Putting Down Roots
Earle Fest returns for second year with local Americana lineup
By Leilani Clark
"With the current economic conditions, we knew we needed something bigger. Music is about as broad-based as you can get," says Phil Swetin, development director for the Earle Baum Center of the Blind. Since 2008, Santa Rosa's only area agency dedicated to serving people with sight loss has focused fundraising efforts around Earle Fest, a music festival billed as "A Celebration of Americana Music."Set for Sept. 26, this year's Earle Fest offers lower ticket prices and a focus on the North Bay music scene's wide-ranging talent. All proceeds from the event go to the Earle Baum Center general fund, helping to provide services to those who might not otherwise have access to the rehabilitative resources available through the organization. Those who love good, old-fashioned Americana music will find much to celebrate in the festival offerings. Old Jawbone (above) bring their mandolin and banjo-infused tunes to the small stage, preceded by the teenaged bluegrass of those youth tutored by the late great Chip Dunbar, the Mighty Chiplings. The literate emotional soundscapes of the Trailer Park Rangers opens up the large stage, followed by the Mississippi Delta blues of Johnny Rawls and the Blues Defenders, among such other acts as Houston Jones, the Rhythm Rangers and Solid Air. A definitively local affair, Lagunitas will be pouring microbrews, and the Santa Rosa Junior College culinary group plans on offering sandwiches and other fare for a small fee.

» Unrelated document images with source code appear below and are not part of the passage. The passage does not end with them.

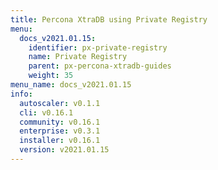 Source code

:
 ```yaml
---
title: Percona XtraDB using Private Registry
menu:
  docs_v2021.01.15:
    identifier: px-private-registry
    name: Private Registry
    parent: px-percona-xtradb-guides
    weight: 35
menu_name: docs_v2021.01.15
info:
  autoscaler: v0.1.1
  cli: v0.16.1
  community: v0.16.1
  enterprise: v0.3.1
  installer: v0.16.1
  version: v2021.01.15
---
```


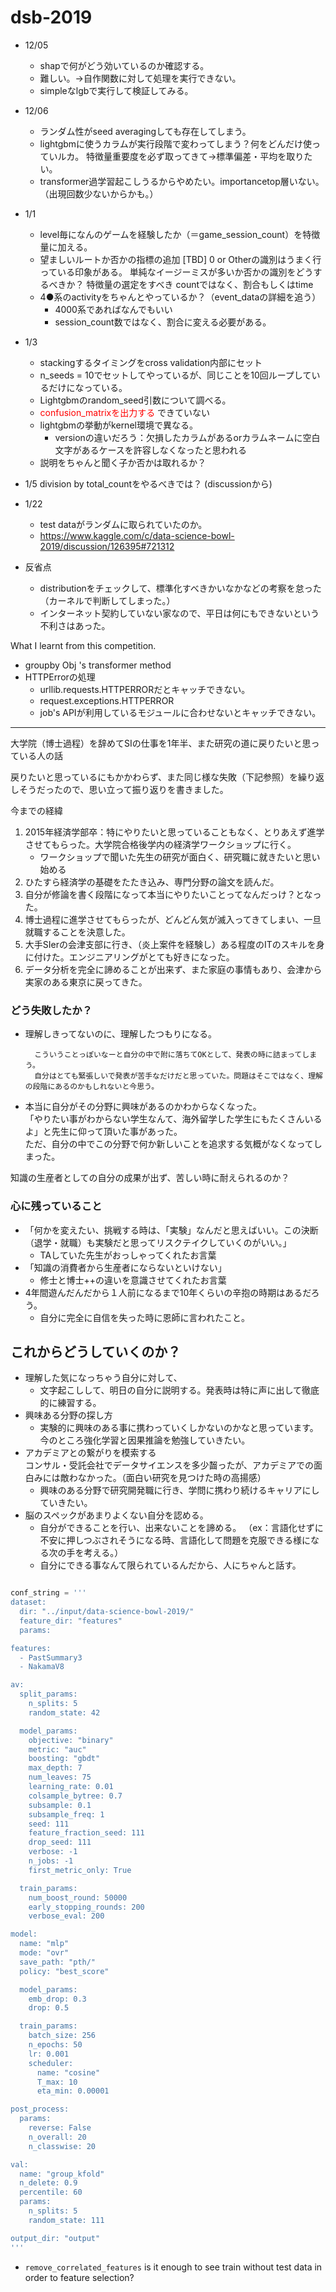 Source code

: 

# dsb-2019


- 12/05
    - shapで何がどう効いているのか確認する。
    - 難しい。→自作関数に対して処理を実行できない。
    - simpleなlgbで実行して検証してみる。
- 12/06
    - ランダム性がseed averagingしても存在してしまう。
    - lightgbmに使うカラムが実行段階で変わってしまう？何をどんだけ使っていルカ。
    特徴量重要度を必ず取ってきて→標準偏差・平均を取りたい。
    - transformer過学習起こしうるからやめたい。importancetop層いない。（出現回数少ないからかも。）


- 1/1
    - level毎になんのゲームを経験したか（＝game_session_count）を特徴量に加える。
    - 望ましいルートか否かの指標の追加
    [TBD]
    0 or Otherの識別はうまく行っている印象がある。
    単純なイージーミスが多いか否かの識別をどうするべきか？
        特徴量の選定をすべき
        countではなく、割合もしくはtime
    - 4●系のactivityをちゃんとやっているか？（event_dataの詳細を追う）
        - 4000系であればなんでもいい
        - session_count数ではなく、割合に変える必要がある。
- 1/3
    - stackingするタイミングをcross validation内部にセット
    - n_seeds = 10でセットしてやっているが、同じことを10回ループしているだけになっている。
    - Lightgbmのrandom_seed引数について調べる。
    - <font color="red">confusion_matrixを出力する</font>
        できていない
    - lightgbmの挙動がkernel環境で異なる。
        - versionの違いだろう：欠損したカラムがあるorカラムネームに空白文字があるケースを許容しなくなったと思われる
    - 説明をちゃんと聞く子か否かは取れるか？

- 1/5 division by total_countをやるべきでは？ (discussionから)



- 1/22
    - test dataがランダムに取られていたのか。
    - https://www.kaggle.com/c/data-science-bowl-2019/discussion/126395#721312



- 反省点
    - distributionをチェックして、標準化すべきかいなかなどの考察を怠った（カーネルで判断してしまった。）
    - インターネット契約していない家なので、平日は何にもできないという不利さはあった。

What I learnt from this competition.

- groupby Obj 's transformer method
- HTTPErrorの処理
    - urllib.requests.HTTPERRORだとキャッチできない。
    - request.exceptions.HTTPERROR
    - job's APIが利用しているモジュールに合わせないとキャッチできない。


---

大学院（博士過程）を辞めてSIの仕事を1年半、また研究の道に戻りたいと思っている人の話

戻りたいと思っているにもかかわらず、また同じ様な失敗（下記参照）を繰り返しそうだったので、思い立って振り返りを書きました。

今までの経緯

1. 2015年経済学部卒：特にやりたいと思っていることもなく、とりあえず進学させてもらった。大学院合格後学内の経済学ワークショップに行く。
    - ワークショップで聞いた先生の研究が面白く、研究職に就きたいと思い始める
2. ひたすら経済学の基礎をたたき込み、専門分野の論文を読んだ。
3. 自分が修論を書く段階になって本当にやりたいことってなんだっけ？となった。
4. 博士過程に進学させてもらったが、どんどん気が滅入ってきてしまい、一旦就職することを決意した。
5. 大手SIerの会津支部に行き、（炎上案件を経験し）ある程度のITのスキルを身に付けた。エンジニアリングがとても好きになった。
6. データ分析を完全に諦めることが出来ず、また家庭の事情もあり、会津から実家のある東京に戻ってきた。

### どう失敗したか？
- 理解しきってないのに、理解したつもりになる。

        こういうことっぽいなーと自分の中で附に落ちてOKとして、発表の時に詰まってしまう。
        自分はとても緊張しいで発表が苦手なだけだと思っていた。問題はそこではなく、理解の段階にあるのかもしれないと今思う。
<!-- 【解決策】 文字起こしして、明日の自分に説明する  -->
- 本当に自分がその分野に興味があるのかわからなくなった。  
    「やりたい事がわからない学生なんて、海外留学した学生にもたくさんいるよ」と先生に仰って頂いた事があった。  
    ただ、自分の中でこの分野で何か新しいことを追求する気概がなくなってしまった。

知識の生産者としての自分の成果が出ず、苦しい時に耐えられるのか？


### 心に残っていること

- 「何かを変えたい、挑戦する時は、「実験」なんだと思えばいい。この決断（退学・就職）も実験だと思ってリスクテイクしていくのがいい。」
    - TAしていた先生がおっしゃってくれたお言葉 
- 「知識の消費者から生産者にならないといけない」
    - 修士と博士++の違いを意識させてくれたお言葉
- 4年間遊んだんだから１人前になるまで10年くらいの辛抱の時期はあるだろう。
    - 自分に完全に自信を失った時に恩師に言われたこと。

## これからどうしていくのか？

- 理解した気になっちゃう自分に対して、
    - 文字起こしして、明日の自分に説明する。発表時は特に声に出して徹底的に練習する。
- 興味ある分野の探し方
    - 実験的に興味のある事に携わっていくしかないのかなと思っています。
        今のところ強化学習と因果推論を勉強していきたい。
- アカデミアとの繋がりを模索する  
    コンサル・受託会社でデータサイエンスを多少齧ったが、アカデミアでの面白みには敵わなかった。（面白い研究を見つけた時の高揚感）
    - 興味のある分野で研究開発職に行き、学問に携わり続けるキャリアにしていきたい。
- 脳のスペックがあまりよくない自分を認める。
    - 自分ができることを行い、出来ないことを諦める。
        （ex：言語化せずに不安に押しつぶされそうになる時、言語化して問題を克服できる様になる次の手を考える。）  
        <!-- （ex：太ったことでいびきがひどくなったらしい。最近寝ても疲れが取れないと悩んでいたが、睡眠の質を高める為に痩せる必要があるかもしれない。）
        →次の手として、健康的な食事を心がける -->
    - 自分にできる事なんて限られているんだから、人にちゃんと話す。







```python

conf_string = '''
dataset:
  dir: "../input/data-science-bowl-2019/"
  feature_dir: "features"
  params:

features:
  - PastSummary3
  - NakamaV8

av:
  split_params:
    n_splits: 5
    random_state: 42

  model_params:
    objective: "binary"
    metric: "auc"
    boosting: "gbdt"
    max_depth: 7
    num_leaves: 75
    learning_rate: 0.01
    colsample_bytree: 0.7
    subsample: 0.1
    subsample_freq: 1
    seed: 111
    feature_fraction_seed: 111
    drop_seed: 111
    verbose: -1
    n_jobs: -1
    first_metric_only: True

  train_params:
    num_boost_round: 50000
    early_stopping_rounds: 200
    verbose_eval: 200

model:
  name: "mlp"
  mode: "ovr"
  save_path: "pth/"
  policy: "best_score"

  model_params:
    emb_drop: 0.3
    drop: 0.5

  train_params:
    batch_size: 256
    n_epochs: 50
    lr: 0.001
    scheduler:
      name: "cosine"
      T_max: 10
      eta_min: 0.00001

post_process:
  params:
    reverse: False
    n_overall: 20
    n_classwise: 20

val:
  name: "group_kfold"
  n_delete: 0.9
  percentile: 60
  params:
    n_splits: 5
    random_state: 111

output_dir: "output"
'''
```

- ```remove_correlated_features```
    is it enough to see train without test data in order to feature selection?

Swetin hopes to see a repeat of last year's attendees, a sign of the "integrated" community that he says the Earle Baum Center prides itself on cultivating. "We had 10-year-olds. We had 90-year-olds. We had people in the peak of health. We had people with severe disabilities," he says. "Everybody seemed to join together, break bread, listen to music. It really had the feel of community."
With a diverse lineup of seasoned musicians alongside young up-and-comers, Swetin believes the event will appeal to a broad range of musical tastes and ages. "We feel that we will grow the crowds over the coming years. We'd like to see this as an annual tradition in Sonoma County," he says with an optimistic smile. "There is an opportunity for it. There is a demand for it."